/rex_deliver_dataset

A tool for delivering datasets to a RexRegistry system

Primary LanguageGoGNU Affero General Public License v3.0AGPL-3.0

RexRegistry Dataset Delivery

Test Status Go Report Card

Overview

rex_deliver_dataset is a simple command-line utility for uploading file-based datasets into a RexRegistry system. It will validate the format of the files in your dataset and then upload them to the system with all the required metadata. It automates all the steps necessary to satisfy the requirements for delivering files to RexRegistry.

Installation

You can install rex_deliver_dataset onto your system in a variety of ways:

  • Download from our GitHub Releases. Every release will be available here with pre-built binaries for all the platforms we support. Unless you have a very specific reason not to, you should always download the most recent version.

  • Homebrew. We provide a custom tap that allows Homebrew users to easily install this utility on MacOS.

    $ brew tap prometheusresearch/public
    $ brew install rex_deliver_dataset
    
  • Scoop. We provide a custom bucket that allows Scoop users to easily install this utility on Windows.

    PS> scoop bucket add prometheusresearch https://github.com/prometheusresearch/scoop-public.git
    PS> scoop install rex_deliver_dataset
    
  • Compile from source. If you're comfortable building Go projects, you're welcome to retrieve the source and build it yourself.

    $ git clone https://github.com/prometheusresearch/rex_deliver_dataset
    $ cd rex_deliver_dataset
    $ make init
    $ make build
    

Usage

Once installed, you can use this utility by executing the rex_deliver_dataset command on the commandline of your system. It requires two parameters: one parameter specifies the location of the configuration file to use, the other specifies the directory that contains the files you wish to deliver. For example:

$ rex_deliver_dataset --config=my_config_file.yaml /path/to/my/files

When executed, rex_deliver_dataset will validate the structure and format of the files in your dataset according to the dataset_type specified in your configuration, and if everything is valid, it will then upload those files to the cloud storage container described in the storage section of your configuration.

If you would like to only perform the validation step on your dataset, and not actually upload anything, you can use the --validate-only parameter to do exactly that. It will report any issues it detects in your files and then terminate.

$ rex_deliver_dataset --config=my_config_file.yaml --validate-only /path/to/my/files

For more information about other parameters you can use, run rex_deliver_dataset --help.

Configuration

rex_deliver_dataset requires a configuration file in order to do its job. This configuration file is a YAML-formatted file that specifies a few properties. An example configuration is as follows:

dataset_type: "omop:5.2:csv"

storage:
  kind: s3
  container: my-bucket-name
  access_key: SOME_ACCESS_KEY
  secret_key: YOUR_SUPER_SECRET_KEY
  region: us-east-1

The properties that this configuration file supports are:

dataset_type

The dataset_type property tells the tool what kind of dataset you're trying to upload. Using this information, it will perform a series of validations on your files to ensure they are properly formatted. This property currently allows the following values:

  • omop:5.2:csv for CSV-formatted files representing OMOP CDM v5.2 tables (specifications)

storage

The storage property tells the tool where to upload the dataset to.

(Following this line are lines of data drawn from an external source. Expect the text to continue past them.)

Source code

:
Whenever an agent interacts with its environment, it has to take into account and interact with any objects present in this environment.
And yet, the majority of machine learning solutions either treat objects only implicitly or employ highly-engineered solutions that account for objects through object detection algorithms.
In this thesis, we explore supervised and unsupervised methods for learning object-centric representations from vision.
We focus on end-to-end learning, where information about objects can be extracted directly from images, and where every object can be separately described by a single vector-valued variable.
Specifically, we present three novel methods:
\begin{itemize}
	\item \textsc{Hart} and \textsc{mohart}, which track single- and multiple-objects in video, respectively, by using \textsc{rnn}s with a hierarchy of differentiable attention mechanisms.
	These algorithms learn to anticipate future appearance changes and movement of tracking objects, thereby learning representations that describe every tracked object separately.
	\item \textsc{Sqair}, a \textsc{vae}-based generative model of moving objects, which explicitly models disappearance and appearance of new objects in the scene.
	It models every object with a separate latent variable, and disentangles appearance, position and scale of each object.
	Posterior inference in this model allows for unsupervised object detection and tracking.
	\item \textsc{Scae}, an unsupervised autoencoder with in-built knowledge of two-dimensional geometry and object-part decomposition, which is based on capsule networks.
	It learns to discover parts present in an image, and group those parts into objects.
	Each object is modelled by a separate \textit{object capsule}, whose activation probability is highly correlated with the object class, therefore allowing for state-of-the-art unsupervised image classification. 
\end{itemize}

This property consists of several child properties that contain the details of the location:

kind

The kind property specifies type type of cloud storage container that is being used. It is required, and currently allows the following values:

container

The container property specifies the name of the container that should be used. It is required.

access_key

The access_key property specifies the Access Key that will be used to access the S3 bucket that will be used. It is required when using a kind of s3.

secret_key

The secret_key property specifies the Secret Key that will be used to access the S3 bucket that will be used. It is required when using a kind of s3.

region

The region property specifies the AWS region that the S3 bucket is hosted in. It is required when using a kind of s3.

credentials_json

The credentials_json property specifies the path to the JSON file containing the GCS Application Credentials that will be used to access the Google Cloud Storage container. It is required when using a kind of gs.

Support

If you require technical support in using this tool to submit datasets to a RexRegistry system, please get in contact directly with your Registry coordinator. Do not submit an issue in this GitHub Project.

If you believe you've found a bug with this utility, or would like to request a new feature, feel free to submit a new issue in this GitHub Project.

Contributing

You can contribute to this project by forking it, making your changes, and then sending a Pull Request back to this project. To get started:

  1. Clone the repository.
  2. Run make init. This will retrieve all the dependencies of the project.
  3. Make your changes (please include tests!).
  4. Test your changes with make test.

License

rex_deliver_dataset is published under the terms of the GNU Affero General Public License v3.0.